Kaewunruen et al. [10] determined linear and geometrically non-linear behaviour of the spider-web structures considering different structural patterns and material properties. The new findings exhibited the non-linear dynamic phenomena of spider-web systems subject to large amplitude precursors stemming from extreme winds, large deformation, material imperfections, hostile climatic conditions, etc. This study enabled new discoveries and insights by enhancing large deformable finite elements with the energy method. The novel insights can be used as a reference for the analysis, design, inspection and maintenance of structural membranes, netting cables (or cable-like structures such as rail overhead conductors), tensegrity structures, soft tissues and soft matter, and other bio-inspired structures.

Kessai et al. [11] analysed the drill-bit deformations caused by the stick–slip vibration phenomenon, which is characterized by high frequency and high amplitude in rotary drilling systems.
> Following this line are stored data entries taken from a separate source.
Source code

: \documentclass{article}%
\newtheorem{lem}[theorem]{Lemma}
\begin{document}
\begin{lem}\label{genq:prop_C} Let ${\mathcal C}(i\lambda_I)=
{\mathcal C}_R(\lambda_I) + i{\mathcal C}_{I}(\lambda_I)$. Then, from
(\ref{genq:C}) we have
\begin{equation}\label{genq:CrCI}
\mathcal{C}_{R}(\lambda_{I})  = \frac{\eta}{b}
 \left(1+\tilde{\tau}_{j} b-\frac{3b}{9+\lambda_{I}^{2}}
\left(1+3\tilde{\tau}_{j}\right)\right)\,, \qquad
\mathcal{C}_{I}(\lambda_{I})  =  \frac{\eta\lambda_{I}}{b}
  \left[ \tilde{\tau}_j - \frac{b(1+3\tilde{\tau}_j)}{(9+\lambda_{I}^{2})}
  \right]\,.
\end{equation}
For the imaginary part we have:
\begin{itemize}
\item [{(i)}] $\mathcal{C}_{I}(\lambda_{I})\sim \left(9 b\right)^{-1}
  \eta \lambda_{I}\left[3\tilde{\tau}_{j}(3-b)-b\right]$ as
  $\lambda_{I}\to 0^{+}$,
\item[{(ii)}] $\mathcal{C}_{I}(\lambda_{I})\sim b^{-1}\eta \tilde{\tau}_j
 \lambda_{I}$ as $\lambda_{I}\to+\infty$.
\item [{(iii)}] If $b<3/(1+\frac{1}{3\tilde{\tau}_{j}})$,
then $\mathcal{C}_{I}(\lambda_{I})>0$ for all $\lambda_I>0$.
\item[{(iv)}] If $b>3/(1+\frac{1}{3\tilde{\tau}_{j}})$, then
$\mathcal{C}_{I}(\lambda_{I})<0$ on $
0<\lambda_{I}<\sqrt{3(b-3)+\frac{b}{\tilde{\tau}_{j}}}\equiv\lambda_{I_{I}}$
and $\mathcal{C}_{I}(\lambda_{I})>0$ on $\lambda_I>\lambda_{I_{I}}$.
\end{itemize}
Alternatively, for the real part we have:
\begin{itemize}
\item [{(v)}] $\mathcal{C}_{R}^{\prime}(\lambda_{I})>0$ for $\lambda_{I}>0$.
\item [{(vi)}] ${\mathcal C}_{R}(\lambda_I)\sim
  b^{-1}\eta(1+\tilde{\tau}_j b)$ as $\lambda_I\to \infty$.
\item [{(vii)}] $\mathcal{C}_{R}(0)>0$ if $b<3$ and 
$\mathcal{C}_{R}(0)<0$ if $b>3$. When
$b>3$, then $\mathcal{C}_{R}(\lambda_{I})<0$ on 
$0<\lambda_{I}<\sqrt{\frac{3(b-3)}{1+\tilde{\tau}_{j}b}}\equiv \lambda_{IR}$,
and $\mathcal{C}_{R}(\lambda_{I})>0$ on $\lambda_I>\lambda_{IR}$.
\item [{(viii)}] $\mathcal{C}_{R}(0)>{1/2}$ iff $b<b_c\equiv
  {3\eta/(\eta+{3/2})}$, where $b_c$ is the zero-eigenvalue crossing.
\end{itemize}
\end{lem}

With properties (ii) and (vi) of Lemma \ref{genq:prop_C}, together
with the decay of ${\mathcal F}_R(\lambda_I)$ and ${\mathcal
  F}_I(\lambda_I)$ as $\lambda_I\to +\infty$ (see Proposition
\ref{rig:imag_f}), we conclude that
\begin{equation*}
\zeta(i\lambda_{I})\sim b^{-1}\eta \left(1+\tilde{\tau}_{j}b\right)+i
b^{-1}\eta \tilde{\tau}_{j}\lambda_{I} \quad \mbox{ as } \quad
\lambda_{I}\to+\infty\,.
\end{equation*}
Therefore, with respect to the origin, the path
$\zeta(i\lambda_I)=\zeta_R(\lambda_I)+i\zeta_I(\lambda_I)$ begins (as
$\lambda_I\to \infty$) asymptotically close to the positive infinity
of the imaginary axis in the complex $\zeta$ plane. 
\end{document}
In oil and gas industry, rotary drilling systems are used for energy exploration and productions. The results were validated by a case study of MWD (measurement while drilling) data of a well located in a Southern Algerian oil field. The results provide a preventive maintenance planning and strategy for drill bits in rotary drilling systems under harmful torsional vibrations during the drilling process.
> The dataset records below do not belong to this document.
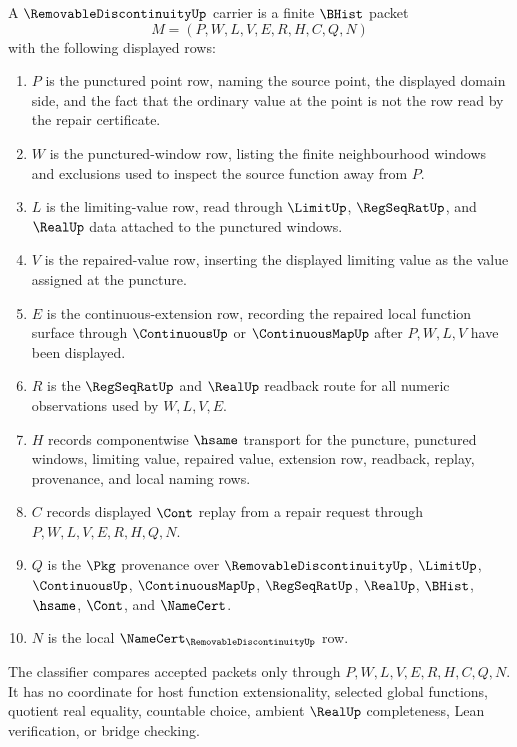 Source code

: \begin{definition}
\label{def:removable-discontinuity-carrier}
A $\RemovableDiscontinuityUp$ carrier is a finite $\BHist$ packet
$$
M=(P,W,L,V,E,R,H,C,Q,N)
$$
with the following displayed rows:
\begin{enumerate}
\item $P$ is the punctured point row, naming the source point, the displayed domain side, and the fact that the ordinary value at the point is not the row read by the repair certificate.
\item $W$ is the punctured-window row, listing the finite neighbourhood windows and exclusions used to inspect the source function away from $P$.
\item $L$ is the limiting-value row, read through $\LimitUp$, $\RegSeqRatUp$, and $\RealUp$ data attached to the punctured windows.
\item $V$ is the repaired-value row, inserting the displayed limiting value as the value assigned at the puncture.
\item $E$ is the continuous-extension row, recording the repaired local function surface through $\ContinuousUp$ or $\ContinuousMapUp$ after $P,W,L,V$ have been displayed.
\item $R$ is the $\RegSeqRatUp$ and $\RealUp$ readback route for all numeric observations used by $W,L,V,E$.
\item $H$ records componentwise $\hsame$ transport for the puncture, punctured windows, limiting value, repaired value, extension row, readback, replay, provenance, and local naming rows.
\item $C$ records displayed $\Cont$ replay from a repair request through $P,W,L,V,E,R,H,Q,N$.
\item $Q$ is the $\Pkg$ provenance over $\RemovableDiscontinuityUp$, $\LimitUp$, $\ContinuousUp$, $\ContinuousMapUp$, $\RegSeqRatUp$, $\RealUp$, $\BHist$, $\hsame$, $\Cont$, and $\NameCert$.
\item $N$ is the local $\NameCert_{\RemovableDiscontinuityUp}$ row.
\end{enumerate}
The classifier compares accepted packets only through $P,W,L,V,E,R,H,C,Q,N$. It has no coordinate for host function extensionality, selected global functions, quotient real equality, countable choice, ambient $\RealUp$ completeness, Lean verification, or bridge checking.
\end{definition}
Lima et al. [12] evaluated that railway-engineered interspersed concrete (EIC) sleepers can successfully replicate the stiffness of timber sleepers installed in tracks using field instrumentation installed under revenue-service train operations on a North American commuter rail transit agency to measure the wheel–rail vertical loads and track displacement. The results indicated that there are minimal differences in median track displacements between timber (2.26 mm, 0.089 in.) and EIC sleepers (2.21 mm, 0.087 in). Using wheel-load data and the corresponding track displacements associated with each wheel load, track modulus values were calculated using the single-point load method based on beam on elastic foundation (BOEF) fundamentals. The field results confirmed the suitability of the new EIC sleeper design in maintaining a consistent track modulus for the location studied, evenly sharing loads between and among sleepers manufactured from both concrete and timber.